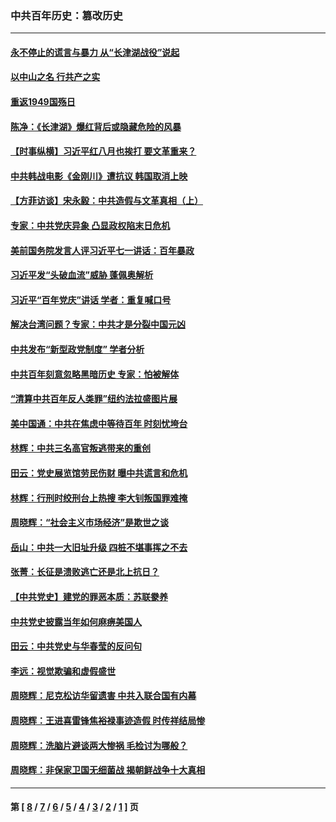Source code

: ### 中共百年历史：篡改历史
---
#### [永不停止的谎言与暴力 从“长津湖战役”说起](../../pages/nf1176115/n13494094.md?09100430) 
#### [以中山之名 行共产之实](../../pages/nf1176115/n13346437.md?09100430) 
#### [重返1949国殇日](../../pages/nf1176115/n13346372.md?09100430) 
#### [陈净：《长津湖》爆红背后或隐藏危险的风暴](../../pages/nf1176115/n13314364.md?09100430) 
#### [【时事纵横】习近平红八月也挨打 要文革重来？](../../pages/nf1176115/n13231393.md?09100430) 
#### [中共韩战电影《金刚川》遭抗议 韩国取消上映](../../pages/nf1176115/n13219114.md?09100430) 
#### [【方菲访谈】宋永毅：中共造假与文革真相（上）](../../pages/nf1176115/n13200760.md?09100430) 
#### [专家：中共党庆异象 凸显政权陷末日危机](../../pages/nf1176115/n13067084.md?09100430) 
#### [美前国务院发言人评习近平七一讲话：百年暴政](../../pages/nf1176115/n13066986.md?09100430) 
#### [习近平发“头破血流”威胁 蓬佩奥解析](../../pages/nf1176115/n13063604.md?09100430) 
#### [习近平“百年党庆”讲话 学者：重复喊口号](../../pages/nf1176115/n13061411.md?09100430) 
#### [解决台湾问题？专家：中共才是分裂中国元凶](../../pages/nf1176115/n13060811.md?09100430) 
#### [中共发布“新型政党制度” 学者分析](../../pages/nf1176115/n13056354.md?09100430) 
#### [中共百年刻意忽略黑暗历史 专家：怕被解体](../../pages/nf1176115/n13056056.md?09100430) 
#### [“清算中共百年反人类罪”纽约法拉盛图片展](../../pages/nf1176115/n13052220.md?09100430) 
#### [美中国通：中共在焦虑中等待百年 时刻忧垮台](../../pages/nf1176115/n13048820.md?09100430) 
#### [林辉：中共三名高官叛逃带来的重创](../../pages/nf1176115/n13035206.md?09100430) 
#### [田云：党史展览馆劳民伤财 曝中共谎言和危机](../../pages/nf1176115/n13033900.md?09100430) 
#### [林辉：行刑时绞刑台上热搜 李大钊叛国罪难掩](../../pages/nf1176115/n13031965.md?09100430) 
#### [周晓辉：“社会主义市场经济”是欺世之谈](../../pages/nf1176115/n13024090.md?09100430) 
#### [岳山：中共一大旧址升级 四桩不堪事挥之不去](../../pages/nf1176115/n13021697.md?09100430) 
#### [张菁：长征是溃败逃亡还是北上抗日？](../../pages/nf1176115/n13020585.md?09100430) 
#### [【中共党史】建党的罪恶本质：苏联豢养](../../pages/nf1176115/n13011888.md?09100430) 
#### [中共党史披露当年如何麻痹美国人](../../pages/nf1176115/n12966400.md?09100430) 
#### [田云：中共党史与华春莹的反问句](../../pages/nf1176115/n12765178.md?09100430) 
#### [李远：视觉欺骗和虚假盛世](../../pages/nf1176115/n12993376.md?09100430) 
#### [周晓辉：尼克松访华留遗害 中共入联合国有内幕](../../pages/nf1176115/n12991422.md?09100430) 
#### [周晓辉：王进喜雷锋焦裕禄事迹造假 时传祥结局惨](../../pages/nf1176115/n12985497.md?09100430) 
#### [周晓辉：洗脑片避谈两大惨祸 毛检讨为哪般？](../../pages/nf1176115/n12971285.md?09100430) 
#### [周晓辉：非保家卫国无细菌战 揭朝鲜战争十大真相](../../pages/nf1176115/n12954161.md?09100430) 

---
#### 第 [ [8](./8.md?09100430) / [7](./7.md?09100430) / [6](./6.md?09100430) / [5](./5.md?09100430) / [4](./4.md?09100430) / [3](./3.md?09100430) / [2](./2.md?09100430) / [1](./1.md?09100430) ] 页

==============================

= Exercise details =
When you repeat the records, reproduce each line exactly and drop the images.

= Result for this task =
Source code

: ### 中共百年历史：篡改历史
---
#### [永不停止的谎言与暴力 从“长津湖战役”说起](../../pages/nf1176115/n13494094.md?09100430) 
#### [以中山之名 行共产之实](../../pages/nf1176115/n13346437.md?09100430) 
#### [重返1949国殇日](../../pages/nf1176115/n13346372.md?09100430) 
#### [陈净：《长津湖》爆红背后或隐藏危险的风暴](../../pages/nf1176115/n13314364.md?09100430) 
#### [【时事纵横】习近平红八月也挨打 要文革重来？](../../pages/nf1176115/n13231393.md?09100430) 
#### [中共韩战电影《金刚川》遭抗议 韩国取消上映](../../pages/nf1176115/n13219114.md?09100430) 
#### [【方菲访谈】宋永毅：中共造假与文革真相（上）](../../pages/nf1176115/n13200760.md?09100430) 
#### [专家：中共党庆异象 凸显政权陷末日危机](../../pages/nf1176115/n13067084.md?09100430) 
#### [美前国务院发言人评习近平七一讲话：百年暴政](../../pages/nf1176115/n13066986.md?09100430) 
#### [习近平发“头破血流”威胁 蓬佩奥解析](../../pages/nf1176115/n13063604.md?09100430) 
#### [习近平“百年党庆”讲话 学者：重复喊口号](../../pages/nf1176115/n13061411.md?09100430) 
#### [解决台湾问题？专家：中共才是分裂中国元凶](../../pages/nf1176115/n13060811.md?09100430) 
#### [中共发布“新型政党制度” 学者分析](../../pages/nf1176115/n13056354.md?09100430) 
#### [中共百年刻意忽略黑暗历史 专家：怕被解体](../../pages/nf1176115/n13056056.md?09100430) 
#### [“清算中共百年反人类罪”纽约法拉盛图片展](../../pages/nf1176115/n13052220.md?09100430) 
#### [美中国通：中共在焦虑中等待百年 时刻忧垮台](../../pages/nf1176115/n13048820.md?09100430) 
#### [林辉：中共三名高官叛逃带来的重创](../../pages/nf1176115/n13035206.md?09100430) 
#### [田云：党史展览馆劳民伤财 曝中共谎言和危机](../../pages/nf1176115/n13033900.md?09100430) 
#### [林辉：行刑时绞刑台上热搜 李大钊叛国罪难掩](../../pages/nf1176115/n13031965.md?09100430) 
#### [周晓辉：“社会主义市场经济”是欺世之谈](../../pages/nf1176115/n13024090.md?09100430) 
#### [岳山：中共一大旧址升级 四桩不堪事挥之不去](../../pages/nf1176115/n13021697.md?09100430) 
#### [张菁：长征是溃败逃亡还是北上抗日？](../../pages/nf1176115/n13020585.md?09100430) 
#### [【中共党史】建党的罪恶本质：苏联豢养](../../pages/nf1176115/n13011888.md?09100430) 
#### [中共党史披露当年如何麻痹美国人](../../pages/nf1176115/n12966400.md?09100430) 
#### [田云：中共党史与华春莹的反问句](../../pages/nf1176115/n12765178.md?09100430) 
#### [李远：视觉欺骗和虚假盛世](../../pages/nf1176115/n12993376.md?09100430) 
#### [周晓辉：尼克松访华留遗害 中共入联合国有内幕](../../pages/nf1176115/n12991422.md?09100430) 
#### [周晓辉：王进喜雷锋焦裕禄事迹造假 时传祥结局惨](../../pages/nf1176115/n12985497.md?09100430) 
#### [周晓辉：洗脑片避谈两大惨祸 毛检讨为哪般？](../../pages/nf1176115/n12971285.md?09100430) 
#### [周晓辉：非保家卫国无细菌战 揭朝鲜战争十大真相](../../pages/nf1176115/n12954161.md?09100430) 

---
#### 第 [ [8](./8.md?09100430) / [7](./7.md?09100430) / [6](./6.md?09100430) / [5](./5.md?09100430) / [4](./4.md?09100430) / [3](./3.md?09100430) / [2](./2.md?09100430) / [1](./1.md?09100430) ] 页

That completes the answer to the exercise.